From that light, a figure would emerge.

All of them described him in exactly the same way, a man with a radiant face wearing a shining white robe.

He did not speak the regime’s propaganda.

He spoke with a voice that radiated overwhelming supernatural peace.

He touched their shoulders, told them not to be afraid, and promised them they had not been forgotten.

For others, this man in white appeared not only to comfort them, but to physically save their lives.

Countless defector testimonies describe in detail how they attempted the deadly escape across the heavily militarized border.

In total darkness, with armed guards patrolling and dogs barking, they were completely lost.

One wrong step meant execution.

Suddenly, in the darkness the man in white would appear before them.

He pointed out the exact path to take through the minefields.

He showed them the safest, shallowest parts of the frozen river to cross.

He literally guided them through the valley of the shadow of death.

But here is the most incredible part of this phenomenon.

These North Koreans survived and reached freedom.

When they finally arrived in South Korea, they were taken to integration centers.

Many of them entered a church for the first time in their lives.

And as they walked through the doors looking at stained glass windows or a painting of Jesus Christ, they froze.

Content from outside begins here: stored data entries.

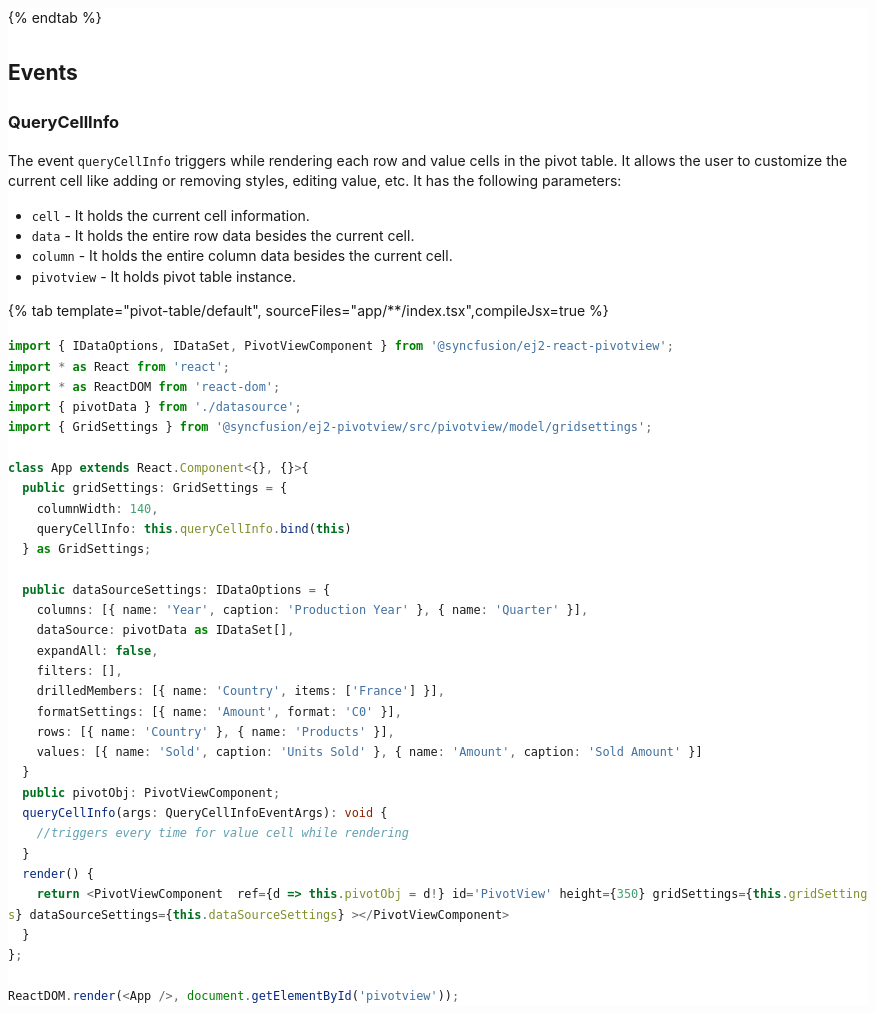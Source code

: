
{% endtab %}

## Events

### QueryCellInfo

The event `queryCellInfo` triggers while rendering each row and value cells in the pivot table. It allows the user to customize the current cell like adding or removing styles, editing value, etc. It has the following parameters:

* `cell` - It holds the current cell information.
* `data` - It holds the entire row data besides the current cell.
* `column` - It holds the entire column data besides the current cell.
* `pivotview` - It holds pivot table instance.

{% tab template="pivot-table/default", sourceFiles="app/**/index.tsx",compileJsx=true %}

```typescript
import { IDataOptions, IDataSet, PivotViewComponent } from '@syncfusion/ej2-react-pivotview';
import * as React from 'react';
import * as ReactDOM from 'react-dom';
import { pivotData } from './datasource';
import { GridSettings } from '@syncfusion/ej2-pivotview/src/pivotview/model/gridsettings';

class App extends React.Component<{}, {}>{
  public gridSettings: GridSettings = {
    columnWidth: 140,
    queryCellInfo: this.queryCellInfo.bind(this)
  } as GridSettings;

  public dataSourceSettings: IDataOptions = {
    columns: [{ name: 'Year', caption: 'Production Year' }, { name: 'Quarter' }],
    dataSource: pivotData as IDataSet[],
    expandAll: false,
    filters: [],
    drilledMembers: [{ name: 'Country', items: ['France'] }],
    formatSettings: [{ name: 'Amount', format: 'C0' }],
    rows: [{ name: 'Country' }, { name: 'Products' }],
    values: [{ name: 'Sold', caption: 'Units Sold' }, { name: 'Amount', caption: 'Sold Amount' }]
  }
  public pivotObj: PivotViewComponent;
  queryCellInfo(args: QueryCellInfoEventArgs): void {
    //triggers every time for value cell while rendering
  }
  render() {
    return <PivotViewComponent  ref={d => this.pivotObj = d!} id='PivotView' height={350} gridSettings={this.gridSettings} dataSourceSettings={this.dataSourceSettings} ></PivotViewComponent>
  }
};

ReactDOM.render(<App />, document.getElementById('pivotview'));
```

They fell to their knees in tears.

Because in that exact moment they realized that the mysterious, radiant man who had visited them in the freezing cell, the man who had guided them safely across the deadly river, was Jesus.

They did not know his name then, but he knew theirs.

Jesus did not wait for Bibles to be smuggled in.

He crossed the hyper surveiled borders, ignored the nuclear missiles, and stepped directly into their nightmares to bring them salvation.

Because of these miraculous encounters and the indestructible spirit of the Korean people, the Kim regime’s worst nightmare has come true.

Christianity in North Korea is not dead.

It is alive, breathing, and growing underground.

Despite facing the threat of execution every single day, intelligence estimates suggest that there are between 300,000 and 500,000 secret Christians in North Korea today.

They pray in whispers.

They memorize scripture on scraps of torn paper and then swallow them so the guards cannot find them.

They pray with their eyes open so no one will suspect them.

They are the most persecuted church in the world.

Yet they are experiencing a level of supernatural intervention that directly recalls the book of Acts in the New Testament.

And the global body of Christ is fighting for them.

Just across the border in South Korea, brave activists and missionaries are defying the impossible.

In the middle of the night, they launch enormous GPS tracked balloons into the sky.

Attached to those balloons are thousands of waterproof New Testaments.

USB drives loaded with the gospel and sacks of rice.

The wind carries them directly across the border, raining the word of God down like mana from heaven into the hands of the starving North Korean people.

The regime tries to shoot the balloons down, but they cannot stop heaven.

Between Bibles falling from the clouds and Jesus appearing in their dreams, the light is violently breaking through the darkness of North Korea.

2,000 years ago, Jesus said, “I will build my church, and the gates of hell shall not prevail against it.

” If the gates of hell cannot stop him, neither can the borders of North Korea.

No dictator, no prison camp, and no army can stop the King of Kings when he decides to seek out his children.

The secret believers in North Korea are our brothers and sisters.

They are risking their lives right now today just to whisper the name of Jesus.

They do not have the freedom we have.

But they have a faith that moves mountains today.

They need our prayers more than ever.

We want to flood the comment section with a united prayer that will echo across the digital world.

If you believe in the power of prayer and if you stand with the persecuted church, I ask you to scroll down into the comments right now and write this exact phrase.

Lord, protect your secret church and let your light shine in the darkness.

Thank you for watching and thank you for standing for the truth.

If this testimony has strengthened your faith, share this video so the world will know what is really happening.

May God bless us all.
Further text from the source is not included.